We can take the metaphor of a fruit tree further too. Every tree needs to be nurtured where it is planted, given compost and water, and enough sunlight to thrive. So too the young Christian needs good sound teaching, a loving community and examples of how to walk in the Way Jesus has shown us.

Today we celebrate the life and teaching of Irenaeus, a very early Bishop of Lyons, who wrestled with the conflicting teaching that was springing up in the church. He was taught by Bishop Polycarp, who learnt from the Apostles, so he was only two steps removed from people who had actually been in the presence of Jesus. He died in about AD 200. Irenaeus sorted out the teachings, helping define the official line in theology, and dispelling ideas that were not what Jesus had taught. He was also instrumental in mediating between groups who disagreed about faith. His name comes from the Greek word irene, which means peace. He was a peacemaker in his words and in his deeds. He was known by his fruits, the agreement and peace he brought, and by his clarifying of the apostolic tradition.
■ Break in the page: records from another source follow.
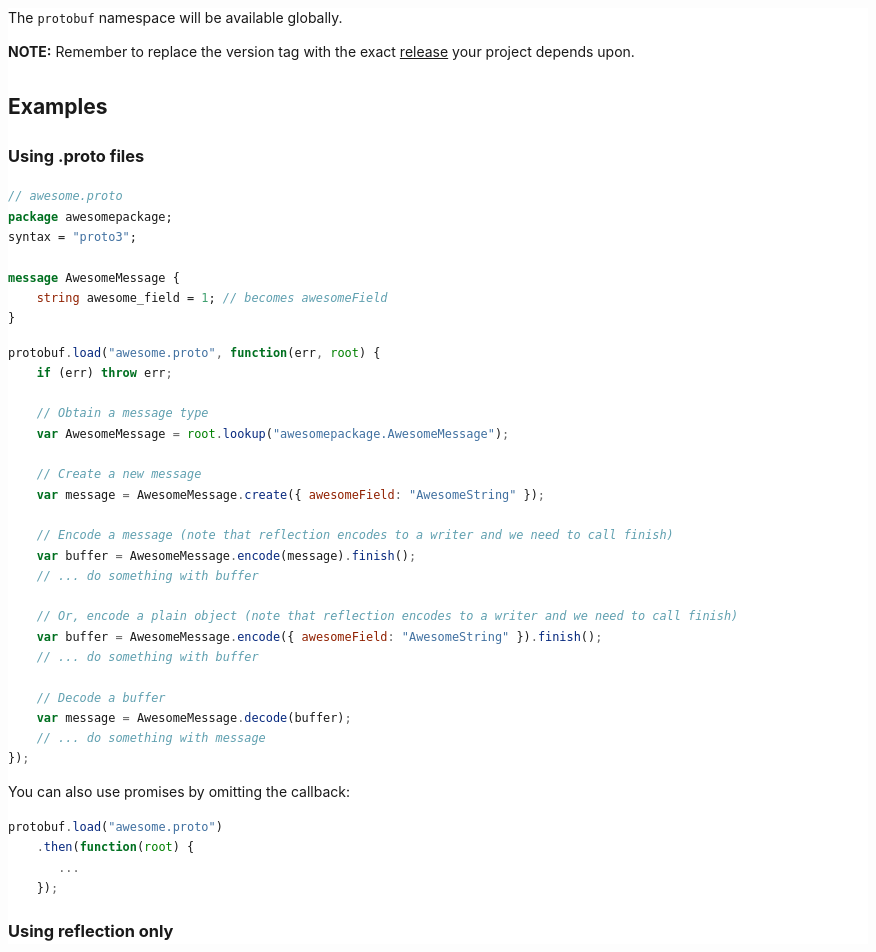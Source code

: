The `protobuf` namespace will be available globally.

**NOTE:** Remember to replace the version tag with the exact [release](https://github.com/dcodeIO/protobuf.js/releases) your project depends upon.

Examples
--------

### Using .proto files

```protobuf
// awesome.proto
package awesomepackage;
syntax = "proto3";

message AwesomeMessage {
    string awesome_field = 1; // becomes awesomeField
}
```

```js
protobuf.load("awesome.proto", function(err, root) {
    if (err) throw err;
    
    // Obtain a message type
    var AwesomeMessage = root.lookup("awesomepackage.AwesomeMessage");

    // Create a new message
    var message = AwesomeMessage.create({ awesomeField: "AwesomeString" });

    // Encode a message (note that reflection encodes to a writer and we need to call finish)
    var buffer = AwesomeMessage.encode(message).finish();
    // ... do something with buffer

    // Or, encode a plain object (note that reflection encodes to a writer and we need to call finish)
    var buffer = AwesomeMessage.encode({ awesomeField: "AwesomeString" }).finish();
    // ... do something with buffer

    // Decode a buffer
    var message = AwesomeMessage.decode(buffer);
    // ... do something with message
});
```

You can also use promises by omitting the callback:

```js
protobuf.load("awesome.proto")
    .then(function(root) {
       ...
    });
``` 

### Using reflection only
Are Christians today known for peace? There have been many times in the past when wars were fought in the name of religion, and violence carried out in he name of faith. No, I’m not talking about Islamist terrorists, I’m talking about people who have called themselves Christians. If their fruits are not good, maybe the tree needs to be pruned.

When we look at our trees in winter, there is very little to see. But day by day, little by little, the buds are starting to swell, the twigs to elongate, until in spring there will be hint of green. In our lives as Christians there may be times when we are growing our buds, gradually coming into more productive seasons, but it can take a long time. We need the sun, just as the tree does. To grow our fruits, we need Scripture, fellowship, prayer, all those things which will help us bring forth good fruit, that will be sweet and bring life to those around us.

Even in the midst of winter, may we allow God to work his nurturing magic within us.